***** STORED DATA

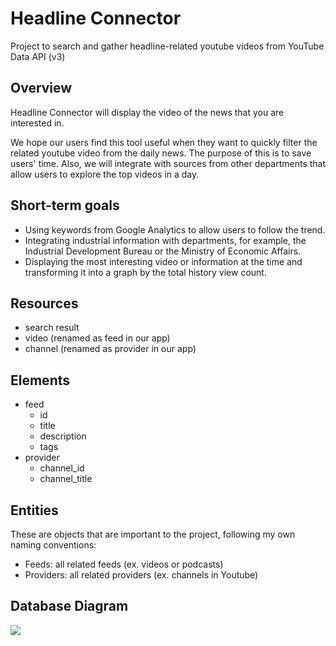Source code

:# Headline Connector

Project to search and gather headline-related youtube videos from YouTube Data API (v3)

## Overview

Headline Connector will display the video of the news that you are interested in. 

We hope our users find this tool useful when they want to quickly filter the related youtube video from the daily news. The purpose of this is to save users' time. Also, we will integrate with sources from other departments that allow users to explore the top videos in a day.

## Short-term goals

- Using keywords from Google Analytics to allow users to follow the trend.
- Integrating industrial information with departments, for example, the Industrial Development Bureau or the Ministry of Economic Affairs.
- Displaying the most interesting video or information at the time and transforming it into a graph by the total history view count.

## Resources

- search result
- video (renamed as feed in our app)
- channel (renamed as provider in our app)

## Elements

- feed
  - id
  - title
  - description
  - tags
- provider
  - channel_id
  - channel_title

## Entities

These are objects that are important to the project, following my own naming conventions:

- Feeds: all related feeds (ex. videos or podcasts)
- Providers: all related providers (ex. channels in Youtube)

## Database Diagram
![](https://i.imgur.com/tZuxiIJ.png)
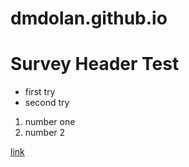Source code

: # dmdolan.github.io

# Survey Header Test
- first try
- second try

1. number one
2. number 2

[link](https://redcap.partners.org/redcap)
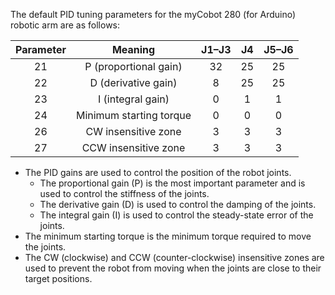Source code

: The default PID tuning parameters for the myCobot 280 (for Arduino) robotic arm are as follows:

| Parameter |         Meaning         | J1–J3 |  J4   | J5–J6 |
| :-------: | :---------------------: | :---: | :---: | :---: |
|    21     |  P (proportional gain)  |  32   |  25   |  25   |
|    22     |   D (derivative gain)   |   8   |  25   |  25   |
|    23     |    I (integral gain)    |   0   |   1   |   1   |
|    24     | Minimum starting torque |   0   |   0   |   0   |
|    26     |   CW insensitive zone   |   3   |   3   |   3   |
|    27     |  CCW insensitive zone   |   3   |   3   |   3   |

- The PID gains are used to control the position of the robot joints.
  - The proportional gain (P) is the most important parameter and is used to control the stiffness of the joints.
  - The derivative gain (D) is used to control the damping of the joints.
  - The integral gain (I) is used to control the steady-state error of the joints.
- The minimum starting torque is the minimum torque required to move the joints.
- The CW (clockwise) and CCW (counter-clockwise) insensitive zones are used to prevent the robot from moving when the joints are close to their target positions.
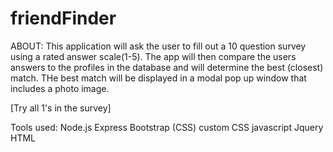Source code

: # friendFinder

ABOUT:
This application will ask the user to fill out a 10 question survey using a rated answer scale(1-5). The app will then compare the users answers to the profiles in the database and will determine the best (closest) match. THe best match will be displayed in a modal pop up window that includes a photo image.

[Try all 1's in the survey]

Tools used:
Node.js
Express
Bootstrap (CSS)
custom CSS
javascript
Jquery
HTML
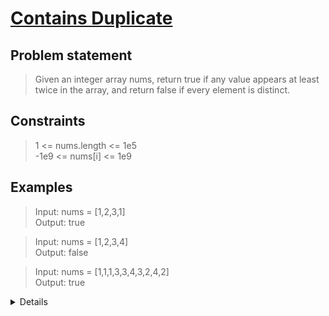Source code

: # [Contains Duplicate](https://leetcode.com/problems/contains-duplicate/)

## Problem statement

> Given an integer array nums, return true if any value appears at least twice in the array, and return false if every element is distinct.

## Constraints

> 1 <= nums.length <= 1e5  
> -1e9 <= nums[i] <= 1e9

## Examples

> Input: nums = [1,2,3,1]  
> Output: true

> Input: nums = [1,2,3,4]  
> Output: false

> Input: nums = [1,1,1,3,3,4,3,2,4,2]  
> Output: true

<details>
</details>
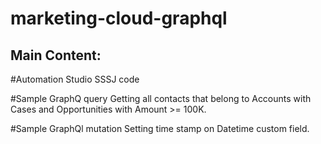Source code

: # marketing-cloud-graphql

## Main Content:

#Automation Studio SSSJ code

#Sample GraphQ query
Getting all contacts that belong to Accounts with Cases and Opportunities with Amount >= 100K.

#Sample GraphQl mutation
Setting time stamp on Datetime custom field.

**********
***** STORED DATA

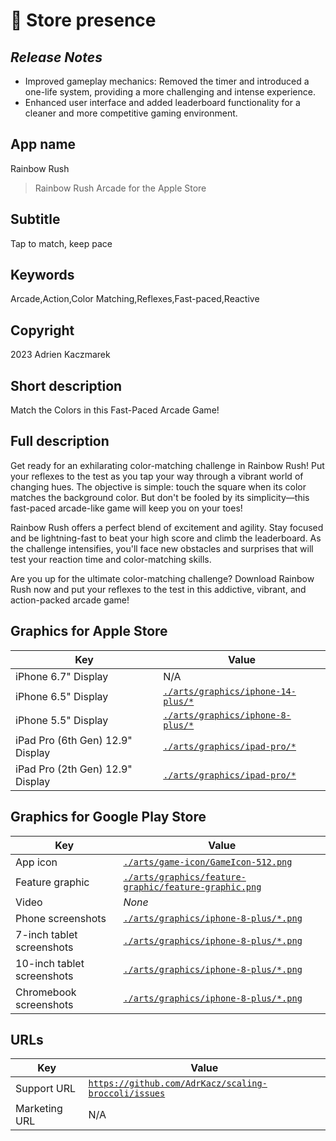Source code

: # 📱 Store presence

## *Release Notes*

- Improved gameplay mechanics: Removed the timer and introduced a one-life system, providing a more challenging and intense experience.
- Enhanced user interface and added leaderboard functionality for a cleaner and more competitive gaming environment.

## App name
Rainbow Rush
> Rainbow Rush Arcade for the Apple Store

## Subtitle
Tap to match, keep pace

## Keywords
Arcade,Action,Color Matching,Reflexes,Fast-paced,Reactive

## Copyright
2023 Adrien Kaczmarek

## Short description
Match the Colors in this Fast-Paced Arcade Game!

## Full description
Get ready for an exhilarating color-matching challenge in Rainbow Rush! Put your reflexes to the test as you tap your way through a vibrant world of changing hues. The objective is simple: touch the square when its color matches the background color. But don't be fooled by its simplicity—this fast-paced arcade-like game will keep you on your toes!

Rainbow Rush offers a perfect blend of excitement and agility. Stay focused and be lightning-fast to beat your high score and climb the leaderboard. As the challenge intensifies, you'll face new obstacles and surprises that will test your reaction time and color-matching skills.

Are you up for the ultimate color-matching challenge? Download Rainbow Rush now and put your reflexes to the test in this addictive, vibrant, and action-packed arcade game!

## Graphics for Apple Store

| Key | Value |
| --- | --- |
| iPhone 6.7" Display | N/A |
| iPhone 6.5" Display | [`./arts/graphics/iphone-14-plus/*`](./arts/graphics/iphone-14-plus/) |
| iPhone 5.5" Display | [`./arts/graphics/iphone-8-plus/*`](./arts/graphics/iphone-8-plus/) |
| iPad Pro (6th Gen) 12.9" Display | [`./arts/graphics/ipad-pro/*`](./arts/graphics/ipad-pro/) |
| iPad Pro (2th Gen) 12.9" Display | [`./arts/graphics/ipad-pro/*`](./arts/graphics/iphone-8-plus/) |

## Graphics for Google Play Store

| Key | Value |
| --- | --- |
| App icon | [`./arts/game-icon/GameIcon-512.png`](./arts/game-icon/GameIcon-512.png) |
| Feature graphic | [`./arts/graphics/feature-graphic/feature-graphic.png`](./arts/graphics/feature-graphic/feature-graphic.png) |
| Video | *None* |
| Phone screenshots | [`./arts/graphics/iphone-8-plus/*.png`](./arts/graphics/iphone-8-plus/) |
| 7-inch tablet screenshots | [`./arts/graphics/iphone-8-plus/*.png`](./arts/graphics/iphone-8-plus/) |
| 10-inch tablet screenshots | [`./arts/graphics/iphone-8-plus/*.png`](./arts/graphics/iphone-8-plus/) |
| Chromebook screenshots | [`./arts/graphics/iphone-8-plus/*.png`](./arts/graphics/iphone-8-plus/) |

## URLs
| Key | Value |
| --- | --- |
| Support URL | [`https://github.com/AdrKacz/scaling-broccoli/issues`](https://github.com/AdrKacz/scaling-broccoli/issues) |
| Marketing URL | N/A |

**********

(WHAT IS EXPECTED)
Your task is to transcribe, with no changes, only the lines of the listing above that lie between the line holding "Video | *None* |" and the line holding "URL | N/A |", inclusive.

(ANSWER TO THIS TASK)
| Video | *None* |
| Phone screenshots | [`./arts/graphics/iphone-8-plus/*.png`](./arts/graphics/iphone-8-plus/) |
| 7-inch tablet screenshots | [`./arts/graphics/iphone-8-plus/*.png`](./arts/graphics/iphone-8-plus/) |
| 10-inch tablet screenshots | [`./arts/graphics/iphone-8-plus/*.png`](./arts/graphics/iphone-8-plus/) |
| Chromebook screenshots | [`./arts/graphics/iphone-8-plus/*.png`](./arts/graphics/iphone-8-plus/) |

## URLs
| Key | Value |
| --- | --- |
| Support URL | [`https://github.com/AdrKacz/scaling-broccoli/issues`](https://github.com/AdrKacz/scaling-broccoli/issues) |
| Marketing URL | N/A |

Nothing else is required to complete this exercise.